Egidio
Report · 2026

Smishing has changed scale

Text-message phishing is no longer a marginal phenomenon or a text riddled with typos. It's a fraud channel in its own right, with measured, documented losses, evolving alongside new mobile messaging formats.

A fivefold increase in four years

$470M
Losses reported to the FTC for text scams in the United States in 2024 — a fivefold increase since 2020.
FTC, Data Spotlight. Accessed 07/15/2026.
59,271
Complaints received by the FBI (IC3) for text scams tied to fake road-toll fees alone, in 2024.
FBI, Internet Crime Complaint Center (IC3), 2024. Accessed 07/15/2026.

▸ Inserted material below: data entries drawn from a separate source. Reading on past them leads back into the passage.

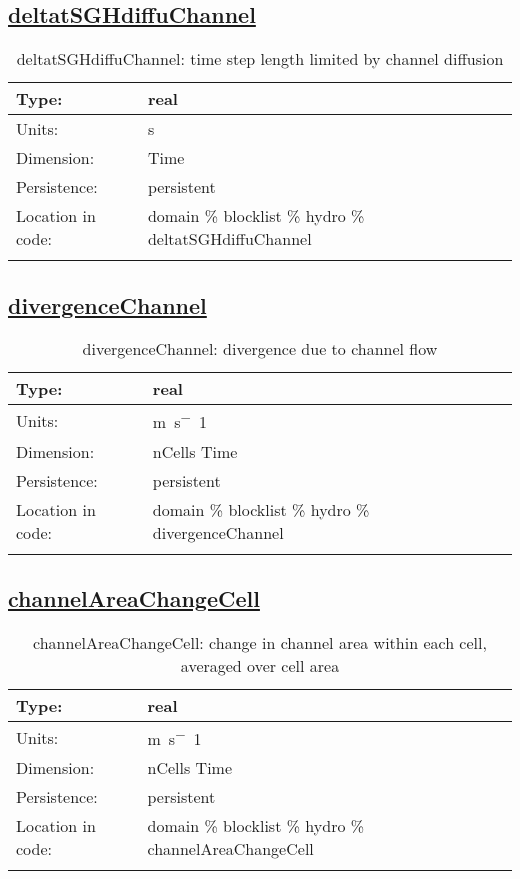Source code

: \subsection[deltatSGHdiffuChannel]{\hyperref[sec:var_tab_hydro]{deltatSGHdiffuChannel}}
\label{subsec:var_sec_hydro_deltatSGHdiffuChannel}
\begin{center}
\begin{longtable}{| p{2.0in} | p{4.0in} |}
        \hline 
        Type: & real \\
        \hline 
        Units: & \si{s} \\
        \hline 
        Dimension: & Time \\
        \hline 
        Persistence: & persistent \\
        \hline 
         Location in code: & domain \% blocklist \% hydro \% deltatSGHdiffuChannel \\
         \hline 
    \caption{deltatSGHdiffuChannel: time step length limited by channel diffusion}
\end{longtable}
\end{center}
\subsection[divergenceChannel]{\hyperref[sec:var_tab_hydro]{divergenceChannel}}
\label{subsec:var_sec_hydro_divergenceChannel}
\begin{center}
\begin{longtable}{| p{2.0in} | p{4.0in} |}
        \hline 
        Type: & real \\
        \hline 
        Units: & \si{m.s^-1} \\
        \hline 
        Dimension: & nCells Time \\
        \hline 
        Persistence: & persistent \\
        \hline 
         Location in code: & domain \% blocklist \% hydro \% divergenceChannel \\
         \hline 
    \caption{divergenceChannel: divergence due to channel flow}
\end{longtable}
\end{center}
\subsection[channelAreaChangeCell]{\hyperref[sec:var_tab_hydro]{channelAreaChangeCell}}
\label{subsec:var_sec_hydro_channelAreaChangeCell}
\begin{center}
\begin{longtable}{| p{2.0in} | p{4.0in} |}
        \hline 
        Type: & real \\
        \hline 
        Units: & \si{m.s^-1} \\
        \hline 
        Dimension: & nCells Time \\
        \hline 
        Persistence: & persistent \\
        \hline 
         Location in code: & domain \% blocklist \% hydro \% channelAreaChangeCell \\
         \hline 
    \caption{channelAreaChangeCell: change in channel area within each cell, averaged over cell area}
\end{longtable}
\end{center}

The scenarios that work best

According to reports aggregated by the FTC and FBI, the most effective fraudulent texts consistently mimic the same types of senders: package-delivery companies, banks, toll operators, government agencies, recruiters, or even a simple "wrong number" that starts a conversation before drifting toward a request for money or a fake investment opportunity. The common thread: a scenario universal enough to work on anyone, with no prior targeting.

The message format is changing too

With RCS (Rich Communication Services) adopted by major smartphone makers in 2025, a fraudulent text can now display with a logo, polished formatting and an embedded link preview — a look far closer to a real business communication than a plain-text SMS. The same deceptive mechanism now comes with a far more convincing wrapper, without the underlying scenario changing at all.

Smishing

A blend of "SMS" and "phishing" — phishing carried out by text message rather than email.

RCS

Rich Communication Services: the successor to the classic SMS, enabling rich messages, read receipts and attachments — increasingly used, including by scammers.

🔒 A text that perfectly mimics a real brand is still recognizable by its pattern — urgency, a shortened link, a request for immediate action. See how Medusa works for multi-channel detection.

Frequently asked questions

Has smishing really increased?

Yes, measurably: the FTC documented $470 million in losses linked to text scams in the United States in 2024, versus a fraction of that amount in 2020 — a fivefold increase in four years.

Why are package-delivery scenarios so common?

Because a message announcing a delivery problem creates believable urgency for almost anyone, without needing any prior personal information about the target — a universal scenario, and therefore profitable at scale.

Do new message formats (RCS) change things?

RCS allows messages with logos, formatting and link previews — a look far closer to a real business communication than a plain text message, which makes visual imitation harder to spot at a glance.